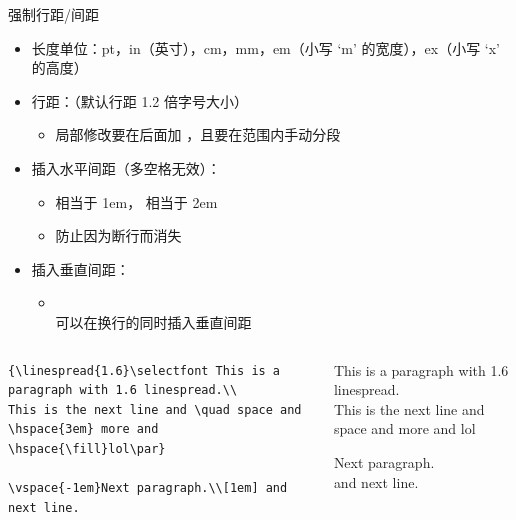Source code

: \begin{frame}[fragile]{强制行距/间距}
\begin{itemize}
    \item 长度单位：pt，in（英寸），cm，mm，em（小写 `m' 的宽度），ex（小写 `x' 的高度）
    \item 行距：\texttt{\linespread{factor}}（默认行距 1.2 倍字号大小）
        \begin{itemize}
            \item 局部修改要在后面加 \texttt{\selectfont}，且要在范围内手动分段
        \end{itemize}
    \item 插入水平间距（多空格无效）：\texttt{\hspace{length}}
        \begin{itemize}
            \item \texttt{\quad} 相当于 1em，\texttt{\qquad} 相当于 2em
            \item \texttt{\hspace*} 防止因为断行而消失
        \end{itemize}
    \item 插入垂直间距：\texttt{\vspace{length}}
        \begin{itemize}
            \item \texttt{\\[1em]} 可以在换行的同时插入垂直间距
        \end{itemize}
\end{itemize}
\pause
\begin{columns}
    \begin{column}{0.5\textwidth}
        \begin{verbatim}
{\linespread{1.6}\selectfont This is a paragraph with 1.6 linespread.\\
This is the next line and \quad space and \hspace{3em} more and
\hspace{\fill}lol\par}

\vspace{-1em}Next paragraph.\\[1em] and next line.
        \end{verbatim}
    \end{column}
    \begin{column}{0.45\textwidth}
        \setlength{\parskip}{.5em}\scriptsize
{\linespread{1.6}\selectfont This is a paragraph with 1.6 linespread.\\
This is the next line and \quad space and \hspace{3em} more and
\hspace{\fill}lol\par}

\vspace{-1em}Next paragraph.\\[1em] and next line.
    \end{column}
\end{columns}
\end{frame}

+++++

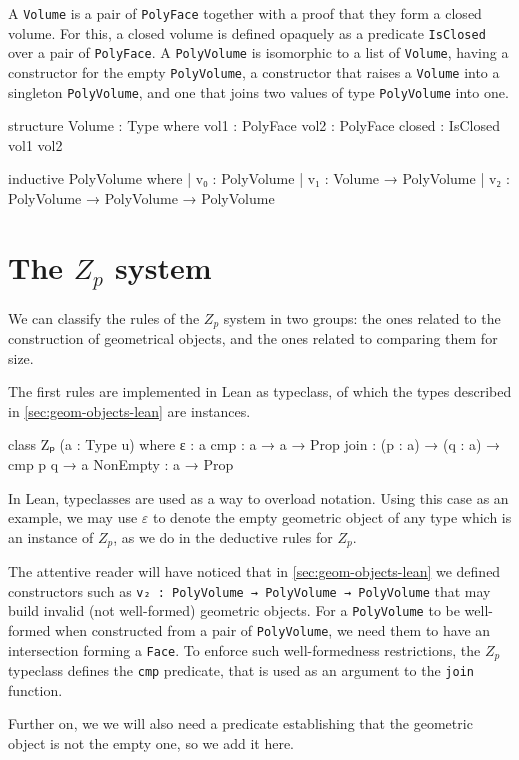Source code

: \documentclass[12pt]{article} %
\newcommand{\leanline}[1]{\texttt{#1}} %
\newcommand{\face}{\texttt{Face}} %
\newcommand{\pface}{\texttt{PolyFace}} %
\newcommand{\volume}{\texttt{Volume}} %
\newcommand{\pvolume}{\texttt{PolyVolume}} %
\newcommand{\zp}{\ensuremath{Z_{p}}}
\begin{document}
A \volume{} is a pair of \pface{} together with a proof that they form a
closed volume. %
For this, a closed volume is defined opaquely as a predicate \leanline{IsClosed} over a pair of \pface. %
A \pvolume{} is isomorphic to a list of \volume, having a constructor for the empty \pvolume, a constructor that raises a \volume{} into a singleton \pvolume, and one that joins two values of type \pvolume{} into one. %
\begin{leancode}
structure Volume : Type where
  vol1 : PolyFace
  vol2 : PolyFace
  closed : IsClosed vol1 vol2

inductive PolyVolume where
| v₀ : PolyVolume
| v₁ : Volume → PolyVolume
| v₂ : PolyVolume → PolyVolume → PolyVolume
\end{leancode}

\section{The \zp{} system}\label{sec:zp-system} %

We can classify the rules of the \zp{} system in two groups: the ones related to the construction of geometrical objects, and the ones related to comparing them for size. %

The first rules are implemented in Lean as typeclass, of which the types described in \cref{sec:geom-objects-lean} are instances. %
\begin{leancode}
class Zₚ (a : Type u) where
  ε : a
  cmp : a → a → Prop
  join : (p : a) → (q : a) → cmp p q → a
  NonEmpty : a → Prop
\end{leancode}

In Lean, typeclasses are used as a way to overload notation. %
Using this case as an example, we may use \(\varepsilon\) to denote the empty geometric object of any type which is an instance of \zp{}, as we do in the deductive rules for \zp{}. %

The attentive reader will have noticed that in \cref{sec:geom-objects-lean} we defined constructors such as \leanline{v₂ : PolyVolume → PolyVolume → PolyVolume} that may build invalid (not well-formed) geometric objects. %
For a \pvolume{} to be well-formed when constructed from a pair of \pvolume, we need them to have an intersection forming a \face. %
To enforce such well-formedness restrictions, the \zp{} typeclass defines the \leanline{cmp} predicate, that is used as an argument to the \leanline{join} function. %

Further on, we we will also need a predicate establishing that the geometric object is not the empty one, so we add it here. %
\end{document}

+++++

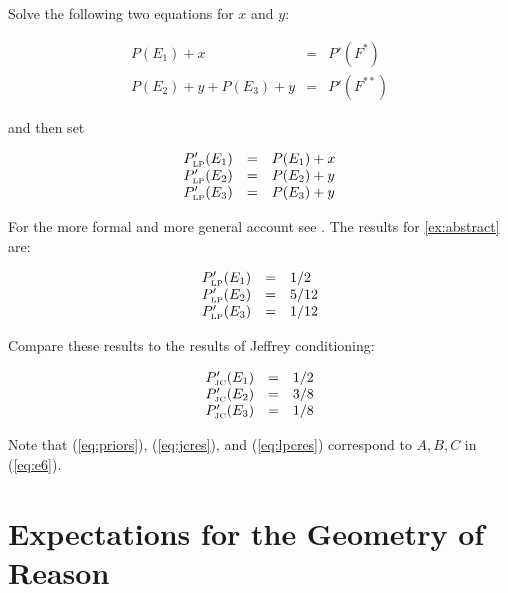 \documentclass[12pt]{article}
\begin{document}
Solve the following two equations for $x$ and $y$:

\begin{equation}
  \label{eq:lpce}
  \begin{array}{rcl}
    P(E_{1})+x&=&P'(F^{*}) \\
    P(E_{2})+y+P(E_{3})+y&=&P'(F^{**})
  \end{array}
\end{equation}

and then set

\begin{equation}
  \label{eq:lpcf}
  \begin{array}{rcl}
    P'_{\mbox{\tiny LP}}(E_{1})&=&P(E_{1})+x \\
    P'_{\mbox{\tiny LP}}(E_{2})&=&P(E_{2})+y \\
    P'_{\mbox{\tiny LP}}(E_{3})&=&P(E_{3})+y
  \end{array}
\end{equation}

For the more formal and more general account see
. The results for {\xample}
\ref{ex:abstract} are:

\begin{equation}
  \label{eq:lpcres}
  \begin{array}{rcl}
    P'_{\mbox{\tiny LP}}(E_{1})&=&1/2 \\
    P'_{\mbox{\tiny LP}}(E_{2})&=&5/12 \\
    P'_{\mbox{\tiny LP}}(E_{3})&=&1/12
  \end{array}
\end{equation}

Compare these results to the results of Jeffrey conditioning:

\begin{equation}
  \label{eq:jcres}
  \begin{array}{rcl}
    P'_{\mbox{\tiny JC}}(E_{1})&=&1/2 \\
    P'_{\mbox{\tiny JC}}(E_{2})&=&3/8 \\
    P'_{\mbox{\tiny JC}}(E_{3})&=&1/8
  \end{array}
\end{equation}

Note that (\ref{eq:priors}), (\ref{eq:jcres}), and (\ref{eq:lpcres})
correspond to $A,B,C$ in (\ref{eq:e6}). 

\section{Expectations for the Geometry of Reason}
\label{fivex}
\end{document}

+++++

(What you should do) Count the lines of the entries above that contain the word "textwidth" and give only the number.

(Problem solution) 2